Monday, November 29, 2010

I May Be Crazy, But I'm Not Lonely

This obsessive knitting thing is relatively new to me. I actually know the precise date and approximate time the bug bit: It was my birthday in 2009 in the mid-afternoon when my mother innocently gave me a copy of Stitch 'N Bitch. We're hauling up to the 1-year anniversary.

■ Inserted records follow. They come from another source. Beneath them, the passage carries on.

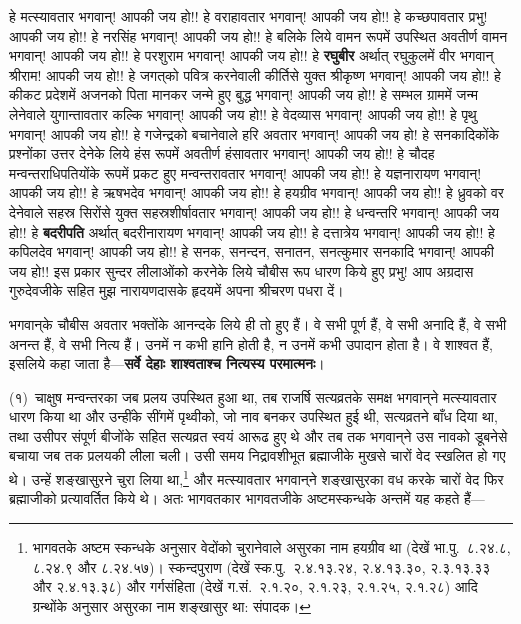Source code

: \begin{sloppypar}\justifying{}
हे मत्स्यावतार भगवान्! आपकी जय हो!! हे वराहावतार भगवान्! आपकी जय हो!! हे कच्छपावतार प्रभु! आपकी जय हो!! हे नरसिंह भगवान्! आपकी जय हो!! हे बलिके लिये वामन रूपमें उपस्थित अवतीर्ण वामन भगवान्! आपकी जय हो!! हे परशुराम भगवान्! आपकी जय हो!! हे \textbf{रघुबीर} अर्थात् रघुकुलमें वीर भगवान् श्रीराम! आपकी जय हो!! हे जगत्‌को पवित्र करनेवाली कीर्तिसे युक्त श्रीकृष्ण भगवान्! आपकी जय हो!! हे कीकट प्रदेशमें अजनको पिता मानकर जन्मे हुए बुद्ध भगवान्! आपकी जय हो!! हे सम्भल ग्राममें जन्म लेनेवाले युगान्तावतार कल्कि भगवान्! आपकी जय हो!! हे वेदव्यास भगवान्! आपकी जय हो!! हे पृथु भगवान्! आपकी जय हो!! हे गजेन्द्रको बचानेवाले हरि अवतार भगवान्! आपकी जय हो! हे सनकादिकोंके प्रश्नोंका उत्तर देनेके लिये हंस रूपमें अवतीर्ण हंसावतार भगवान्! आपकी जय हो!! हे चौदह मन्वन्तराधिपतियोंके रूपमें प्रकट हुए मन्वन्तरावतार भगवान्! आपकी जय हो!! हे यज्ञनारायण भगवान्! आपकी जय हो!! हे ऋषभदेव भगवान्! आपकी जय हो!! हे हयग्रीव भगवान्! आपकी जय हो!! हे ध्रुवको वर देनेवाले सहस्र सिरोंसे युक्त सहस्रशीर्षावतार भगवान्! आपकी जय हो!! हे धन्वन्तरि भगवान्! आपकी जय हो!! हे \textbf{बदरीपति} अर्थात् बदरीनारायण भगवान्! आपकी जय हो!! हे दत्तात्रेय भगवान्! आपकी जय हो!! हे कपिलदेव भगवान्! आपकी जय हो!! हे सनक, सनन्दन, सनातन, सनत्कुमार सनकादि भगवान्! आपकी जय हो!! इस प्रकार सुन्दर लीलाओंको करनेके लिये चौबीस रूप धारण किये हुए प्रभु! आप अग्रदास गुरुदेवजीके सहित मुझ नारायणदासके हृदयमें अपना श्रीचरण पधरा दें।
\end{sloppypar}
\begin{sloppypar}\justifying{}
भगवान्‌के चौबीस अवतार भक्तोंके आनन्दके लिये ही तो हुए हैं। वे सभी पूर्ण हैं, वे सभी अनादि हैं, वे सभी अनन्त हैं, वे सभी नित्य हैं। उनमें न कभी हानि होती है, न उनमें कभी उपादान होता है। वे शाश्वत हैं, इसलिये कहा जाता है—\textbf{सर्वे देहाः शाश्वताश्च नित्यस्य परमात्मनः}।
\end{sloppypar}
\begin{sloppypar}\justifying{}
(१)~चाक्षुष मन्वन्तरका जब प्रलय उपस्थित हुआ था, तब राजर्षि सत्यव्रतके समक्ष भगवान्‌ने मत्स्यावतार धारण किया था और उन्हींके सींगमें पृथ्वीको, जो नाव बनकर उपस्थित हुई थी, सत्यव्रतने बाँध दिया था, तथा उसीपर संपूर्ण बीजोंके सहित सत्यव्रत स्वयं आरूढ हुए थे और तब तक भगवान्‌ने उस नावको डूबनेसे बचाया जब तक प्रलयकी लीला चली। उसी समय निद्रावशीभूत ब्रह्माजीके मुखसे चारों वेद स्खलित हो गए थे। उन्हें शङ्खासुरने चुरा लिया था,\footnote{भागवतके अष्टम स्कन्धके अनुसार वेदोंको चुरानेवाले असुरका नाम हयग्रीव था (देखें भा.पु.~८.२४.८, ८.२४.९ और ८.२४.५७)। स्कन्दपुराण (देखें स्क.पु.~२.४.१३.२४, २.४.१३.३०, २.३.१३.३३ और २.४.१३.३८) और गर्गसंहिता (देखें ग.सं.~२.१.२०, २.१.२३, २.१.२५, २.१.२८) आदि ग्रन्थोंके अनुसार असुरका नाम शङ्खासुर था: संपादक।} और मत्स्यावतार भगवान्‌ने शङ्खासुरका वध करके चारों वेद फिर ब्रह्माजीको प्रत्यावर्तित किये थे। अतः भागवतकार भागवतजीके अष्टमस्कन्धके अन्तमें यह कहते हैं—
\end{sloppypar}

Since I'm a relative newbie, I'm still catching up on the thousands of years of knitting culture that I've missed. Of course I'm starting with the newest first (I'll get to ancient Egyptian knitting sooner or later), so I've been reading Stephanie Pearl-McPhee's At Knit's End a few pages at a time for the last few days. Recall yesterday's drama with the miscrossed cable. Today I read this:
Faced with a major knitting mistake, such as a miscrossed cable, I have three basic choices. I could ignore it; pull the work back and re-knit it; or go wild, drop the offending stitches, and painstakingly spend hours with a crochet hook tediously fixing just those few. . . . It's not necessarily the smart thing to do, but there's really nothing like conceiving and executing an insane feat of repair and having it work. (102)
See that?! Stephanie Pearl-McPhee--the Great Stephanie Pearl-McPhee, one of the premier knitting gurus of our age and the only author of a blog on any topic that I've loved enough to read the entire blog from the beginning in chronological order--suggested the same three solutions I did. Okay, you say, that's because those are the ONLY three solutions. "Not impressive, Noelle," I can hear you saying. And you know what? You're right. It's not impressive that I came up with the same three solutions that literally millions of knitters before me have already thought of. But it does prove this: I may be crazy, but I am not alone.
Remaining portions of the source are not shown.